しかし、それをまとめた安秉直氏はこの史料について以下のような結言を述べています。

結言

 日本軍慰安婦問題において最も大きな点とされる のは、第一に動員における強制連行の有無、第二に慰安所における慰安婦らの生活が性奴隷的なものであったか否かに絞ることができるだろう。従来の研究によると、南京事件以後、華中地域およびインドネシアのジャワ島中部の州都、スマランなど戦闘地域に日本軍慰安所を設置する時、日本軍憲兵が現地の女性らに対して拉致と同様の方法で強制連行したことがあると言われる。特に、西洋人抑留所にいたオランダ人の女性らを強制的に徴収してスマラン慰安所に抑留し、強姦と変わらない慰安行為を強いた事件は、強制連行の代表例として有名である。それでは、非戦闘地域の日本や日本の植民地における慰安婦の動員は、どのようになっていたであろか。従来の研究によれば、非戦闘地域では社会が上手く組織されていて、慰安婦の動員が容易であったため、拉致のような強制動員は基本的に必要なかったとされる。つまり、非戦闘地域では、既存の慰安婦らを動員するか、あるいは「誘拐と同様の」人身売買や詐欺による貧しい階層の動員を行っていた。研究者によっては、前者を「狭義の強制動員」後者を「広い意味での強制動員」と呼んでいる。
 前述したように、第4次慰安団の場合は、日本軍部が朝鮮に依頼人を派遣し、朝鮮軍司令部の協力を得て、慰安所業者を募集した。

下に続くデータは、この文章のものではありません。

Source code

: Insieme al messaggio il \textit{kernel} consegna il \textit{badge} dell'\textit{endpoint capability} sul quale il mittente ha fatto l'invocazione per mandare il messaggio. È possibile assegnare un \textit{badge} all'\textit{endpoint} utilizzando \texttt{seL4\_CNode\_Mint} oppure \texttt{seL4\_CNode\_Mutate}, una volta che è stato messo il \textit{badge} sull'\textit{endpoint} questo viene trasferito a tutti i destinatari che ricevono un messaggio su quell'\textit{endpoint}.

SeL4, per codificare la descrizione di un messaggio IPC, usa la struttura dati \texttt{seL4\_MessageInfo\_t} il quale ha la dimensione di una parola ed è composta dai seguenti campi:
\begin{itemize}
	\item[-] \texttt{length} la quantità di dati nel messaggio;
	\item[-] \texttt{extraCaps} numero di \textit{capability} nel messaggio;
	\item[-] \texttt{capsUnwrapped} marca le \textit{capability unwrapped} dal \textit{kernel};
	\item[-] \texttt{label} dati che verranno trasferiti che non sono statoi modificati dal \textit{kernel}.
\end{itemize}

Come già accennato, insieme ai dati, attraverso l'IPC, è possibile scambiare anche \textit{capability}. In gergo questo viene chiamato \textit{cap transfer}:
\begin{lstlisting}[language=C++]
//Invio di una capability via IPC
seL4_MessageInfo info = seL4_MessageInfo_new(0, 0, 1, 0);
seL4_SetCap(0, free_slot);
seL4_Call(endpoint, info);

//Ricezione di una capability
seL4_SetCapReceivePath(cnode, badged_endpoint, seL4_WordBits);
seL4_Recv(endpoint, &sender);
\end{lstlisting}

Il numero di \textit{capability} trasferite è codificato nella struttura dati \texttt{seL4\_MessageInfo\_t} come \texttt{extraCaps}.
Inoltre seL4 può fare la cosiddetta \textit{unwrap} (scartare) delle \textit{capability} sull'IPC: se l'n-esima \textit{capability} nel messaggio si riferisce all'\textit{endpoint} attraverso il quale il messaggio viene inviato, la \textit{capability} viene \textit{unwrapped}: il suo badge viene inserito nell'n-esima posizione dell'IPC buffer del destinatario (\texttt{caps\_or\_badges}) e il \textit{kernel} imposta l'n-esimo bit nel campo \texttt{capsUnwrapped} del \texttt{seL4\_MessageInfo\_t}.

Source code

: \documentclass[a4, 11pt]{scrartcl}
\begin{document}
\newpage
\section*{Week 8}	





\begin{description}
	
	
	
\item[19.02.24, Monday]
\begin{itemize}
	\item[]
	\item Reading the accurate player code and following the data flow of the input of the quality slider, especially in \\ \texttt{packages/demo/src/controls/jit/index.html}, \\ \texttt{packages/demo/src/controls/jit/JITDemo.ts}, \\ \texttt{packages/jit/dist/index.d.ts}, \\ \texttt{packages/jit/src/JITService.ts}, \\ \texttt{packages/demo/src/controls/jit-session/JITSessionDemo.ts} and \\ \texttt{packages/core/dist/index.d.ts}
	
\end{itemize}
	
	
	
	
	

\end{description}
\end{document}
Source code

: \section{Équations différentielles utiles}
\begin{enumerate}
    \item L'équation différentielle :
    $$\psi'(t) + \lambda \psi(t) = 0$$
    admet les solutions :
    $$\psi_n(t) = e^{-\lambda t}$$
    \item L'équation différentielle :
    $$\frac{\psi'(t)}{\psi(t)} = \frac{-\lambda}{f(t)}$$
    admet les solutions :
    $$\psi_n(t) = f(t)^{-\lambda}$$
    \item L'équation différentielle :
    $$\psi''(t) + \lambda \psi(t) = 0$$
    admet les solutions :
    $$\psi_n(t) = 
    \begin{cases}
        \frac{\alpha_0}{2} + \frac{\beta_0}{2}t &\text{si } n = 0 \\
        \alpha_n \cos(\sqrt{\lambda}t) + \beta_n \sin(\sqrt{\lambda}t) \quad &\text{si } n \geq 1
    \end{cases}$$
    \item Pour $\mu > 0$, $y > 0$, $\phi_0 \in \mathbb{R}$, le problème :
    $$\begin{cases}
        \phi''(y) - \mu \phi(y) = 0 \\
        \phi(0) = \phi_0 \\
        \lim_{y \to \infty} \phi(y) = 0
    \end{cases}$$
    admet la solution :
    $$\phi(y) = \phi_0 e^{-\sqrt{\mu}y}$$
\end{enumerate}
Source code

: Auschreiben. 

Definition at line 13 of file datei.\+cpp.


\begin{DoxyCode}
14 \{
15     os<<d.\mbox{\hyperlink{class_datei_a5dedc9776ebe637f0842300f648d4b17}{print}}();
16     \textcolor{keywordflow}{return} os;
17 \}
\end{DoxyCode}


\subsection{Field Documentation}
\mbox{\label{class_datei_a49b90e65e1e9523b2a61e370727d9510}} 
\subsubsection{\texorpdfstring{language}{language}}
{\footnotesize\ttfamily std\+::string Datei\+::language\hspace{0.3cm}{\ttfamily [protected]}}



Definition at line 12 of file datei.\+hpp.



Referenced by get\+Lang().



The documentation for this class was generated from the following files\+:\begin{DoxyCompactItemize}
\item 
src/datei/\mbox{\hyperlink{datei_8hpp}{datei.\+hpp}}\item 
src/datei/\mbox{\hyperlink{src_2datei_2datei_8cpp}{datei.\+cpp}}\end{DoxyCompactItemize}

慰安婦として集められた人々の中には、既に慰安婦の経験を持っている者もいたが、そのほとんどはただ貧しい階層であるに過ぎない女性であったという。彼女らは、自らが就かなければならない仕事の性格も分からないまま、前借金や高い収入という囮にかかって、「誘拐と同様の」人身売買や詐欺に遭った可能性が高い。このような慰安婦の動員方法については、「広い意味での強制動員」と呼んでも問題ないだろう。しかし第4次慰安団の場合においてより重要なのは、それが徴用、徴兵および挺身隊のような戦時動員であった、という点にあるのではないかと思われる。日中戦争から太平洋戦争に至るまで、朝鮮人女性が日本軍の慰安婦としてどれほど動員されたかについて、正確には把握できないが、彼女らが日本の国家政策により計画的に動員されたのであれば、その事実が持つ歴史的意味は決して軽いと言えないものであろう。今回の日記資料が明らかにしている、朝鮮における日本軍慰安婦問題の実態は 、「日本軍慰安婦の動員が戦時動員体制の一環として行われた」との事実にあるのではないかと思われる。
 第二に指摘されるべき重要な問題は、動員された慰安婦らが戦地で「性的奴隷の状態」であったか否という点である。日記では、後方のシンガポール慰安所の事例ではあるが、慰安婦らが慰安所で働く一連の過程において、当局から就業と廃業の許可を受けていた。この中で、就業許可については、様々な状況から見て、慰安婦慰安婦として従事できない障害要因が無い限りは、問題なく下りたものと思われる。問題となるのは、廃業許可の方である。廃業許可について最も重要なのは、慰安婦に動員されるときの契約条件であったが、それは主に前借金に関わる内容であった。捕虜審問報告もこのことを強調していた。問題は、前借金を返済した場合も廃業が容易でなかったという点にある。事例の性格として多少曖昧なところはあるものの、ラングーンでは、兵站司令部が「夫婦生活をすることになって慰安所を出た」一富士楼の慰安婦に再就業するよう命令を出している。前述したように、戦地のビルマでは軍から廃業の許可が下りたとしても、再就業するよう容易に説得されたことが記されているのである。このように廃業に厳しかった理由は数多くあったと思われるものの、慰安所が軍編制の末端組織として編入されており、軍部隊と共に移動するしかなかったためではないだろうか。それにも拘らず、慰安婦らはいつも「醜業婦」として蔑視されていたのである。
 このような軍慰安婦らの置かれていた上のような境遇を、「性的奴隷状態」と捉えても差し支えはないのではなかろうか。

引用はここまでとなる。